Дезертир подхватился и опрометью кинулся прочь. Восстановив порядок, Славик вновь повернулся к Савелию Павловичу. Сильно был заинтригован.

— А как это они на вас работают?

— В условиях глубокой конспирации.

— Шутите? — вырвалось у Славика.

— Нисколько. Организация засекречена, каждая акция тщательно планируется.

— А что за акции?

— Н-ну, скажем, тайное изучение после уроков «Униженных и оскорбленных» Достоевского.

— Тайное?

— Именно тайное.

— Ишь ты! — с уважением вымолвил Славик.

— Да, вот так… Нет, посадить, конечно, училку, сам понимаешь, не посадят и выгнать не выгонят, а вот выговор за такие проказы влепят запросто. Да и под сокращение потом могут подвести.

— Часто так было?

— Да пока Бог миловал. Я ж говорю: полная конспирация. В коридоре кто-нибудь из учеников на стреме стоит с телефоном — прогульщиком прикидывается… Нет, ну случались накладки, случались… — вынужден был тем не менее признать он. — Тоже ничего страшного. Есть у нас на такую проруху особый отдел. Завуча подкупить, директора подшантажировать…

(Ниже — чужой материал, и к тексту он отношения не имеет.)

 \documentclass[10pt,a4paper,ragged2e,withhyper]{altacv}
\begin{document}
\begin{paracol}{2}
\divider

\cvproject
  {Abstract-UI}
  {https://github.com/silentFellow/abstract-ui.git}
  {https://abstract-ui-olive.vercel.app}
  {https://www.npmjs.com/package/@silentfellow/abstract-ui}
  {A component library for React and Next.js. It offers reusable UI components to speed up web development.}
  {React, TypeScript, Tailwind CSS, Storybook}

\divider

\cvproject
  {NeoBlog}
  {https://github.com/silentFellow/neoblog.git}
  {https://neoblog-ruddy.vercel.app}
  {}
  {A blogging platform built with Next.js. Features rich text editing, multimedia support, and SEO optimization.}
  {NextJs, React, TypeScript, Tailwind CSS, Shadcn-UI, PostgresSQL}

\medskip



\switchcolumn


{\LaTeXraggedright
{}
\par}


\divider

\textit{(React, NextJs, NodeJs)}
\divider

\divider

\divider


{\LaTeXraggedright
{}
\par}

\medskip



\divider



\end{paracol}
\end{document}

— Со взрослыми тоже работаете?

— А как же! Вот скажи, много ты раньше встречал взрослых, чтобы для души Пушкина перечитывали, Лермонтова? Сдадут экзамены — и тут же все забудут. Ну, может быть, какой стишок в памяти застрянет… А сейчас, ты не поверишь: тайные сходки аксаковцев, бунинцев… Туда еще попробуй внедрись! Проверки, перепроверки, агентурные сети, пароли… Каждая группа разбита на ячейки по четыре человека — если кто попадется, максимум троих выдаст — с другими-то он незнаком.

— А переплетчики?

— Ну, эти сами по себе. Во всяком случае, финансово они от нас не зависят — на обложках зарабатывают…

Вот как? Стало быть, дорогое удовольствие. Откуда же, в таком случае, Боромир Святославович раздобыл денег на бумажную, вручную, да еще и подпольно переплетенную книгу? Накопил? Заработал? Ладно, вернемся — выясним.

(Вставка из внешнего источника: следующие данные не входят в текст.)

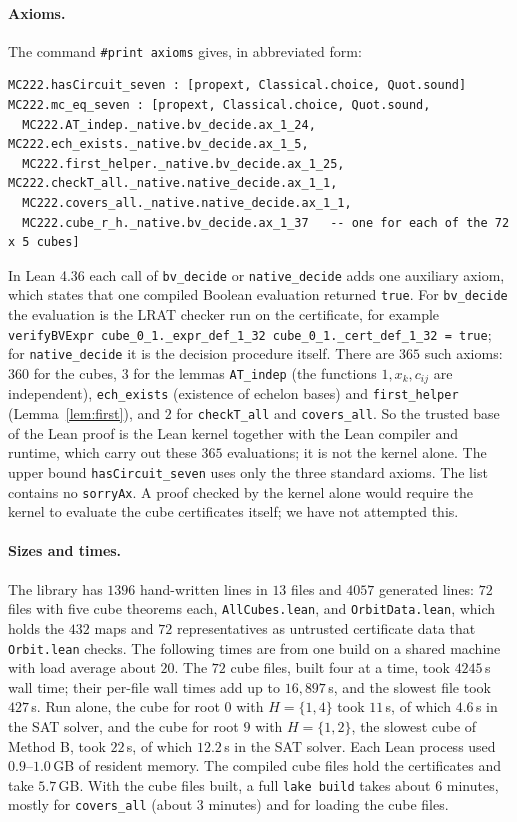 \documentclass[11pt,a4paper]{article}
\theoremstyle{definition}
\newcommand{\code}[1]{\texttt{#1}}
\begin{document}
\paragraph{Axioms.} The command \code{\#print axioms} gives, in abbreviated form:
\begin{Verbatim}[fontsize=\footnotesize,frame=single,framesep=2mm]
MC222.hasCircuit_seven : [propext, Classical.choice, Quot.sound]
MC222.mc_eq_seven : [propext, Classical.choice, Quot.sound,
  MC222.AT_indep._native.bv_decide.ax_1_24, MC222.ech_exists._native.bv_decide.ax_1_5,
  MC222.first_helper._native.bv_decide.ax_1_25, MC222.checkT_all._native.native_decide.ax_1_1,
  MC222.covers_all._native.native_decide.ax_1_1,
  MC222.cube_r_h._native.bv_decide.ax_1_37   -- one for each of the 72 x 5 cubes]
\end{Verbatim}
In Lean 4.36 each call of \code{bv\_decide} or \code{native\_decide} adds one auxiliary axiom, which states that one compiled Boolean evaluation returned \code{true}. For \code{bv\_decide} the evaluation is the LRAT checker run on the certificate, for example \code{verifyBVExpr cube\_0\_1.\_expr\_def\_1\_32 cube\_0\_1.\_cert\_def\_1\_32 = true}; for \code{native\_decide} it is the decision procedure itself. There are $365$ such axioms: $360$ for the cubes, $3$ for the lemmas \code{AT\_indep} (the functions $1,x_k,c_{ij}$ are independent), \code{ech\_exists} (existence of echelon bases) and \code{first\_helper} (Lemma~\ref{lem:first}), and $2$ for \code{checkT\_all} and \code{covers\_all}. So the trusted base of the Lean proof is the Lean kernel together with the Lean compiler and runtime, which carry out these $365$ evaluations; it is not the kernel alone. The upper bound \code{hasCircuit\_seven} uses only the three standard axioms. The list contains no \code{sorryAx}. A proof checked by the kernel alone would require the kernel to evaluate the cube certificates itself; we have not attempted this.

\paragraph{Sizes and times.} The library has $1396$ hand-written lines in $13$ files and $4057$ generated lines: $72$ files with five cube theorems each, \code{AllCubes.lean}, and \code{OrbitData.lean}, which holds the $432$ maps and $72$ representatives as untrusted certificate data that \code{Orbit.lean} checks. The following times are from one build on a shared machine with load average about $20$. The $72$ cube files, built four at a time, took $4245$\,s wall time; their per-file wall times add up to $16{,}897$\,s, and the slowest file took $427$\,s. Run alone, the cube for root $0$ with $H=\{1,4\}$ took $11$\,s, of which $4.6$\,s in the SAT solver, and the cube for root $9$ with $H=\{1,2\}$, the slowest cube of Method B, took $22$\,s, of which $12.2$\,s in the SAT solver. Each Lean process used $0.9$--$1.0$\,GB of resident memory. The compiled cube files hold the certificates and take $5.7$\,GB. With the cube files built, a full \code{lake build} takes about $6$ minutes, mostly for \code{covers\_all} (about $3$ minutes) and for loading the cube files.
\end{document}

Покосился украдкой на конспиратора. Тот молчал. Слушал кукушек. На устах обозначилась все та же лирическая улыбка, что возникла, когда Славик спросил, не скучает ли Савелий Павлович по школе.

— И знаешь, — как бы по секрету поделился бывший преподаватель, а ныне глава Гоблинского подполья, — никогда я так не был счастлив. Ты представь: читают, вникают… Не из-под палки, не за оценку…

— Потому что классика подвергнута полузапрету?

— Н-ну, не совсем полузапрету… Скажем так: неодобрению властей.

— Так вы меня вербуете, что ли?

— А что тебя вербовать? — ухмыльнулся Савелий Павлович. — У самого вон Салтыков-Щедрин в обложке от «Гарри Поттера» под подушкой! Значит, дружок, надоело тебе в жизнь играть — решил ее на ощупь попробовать.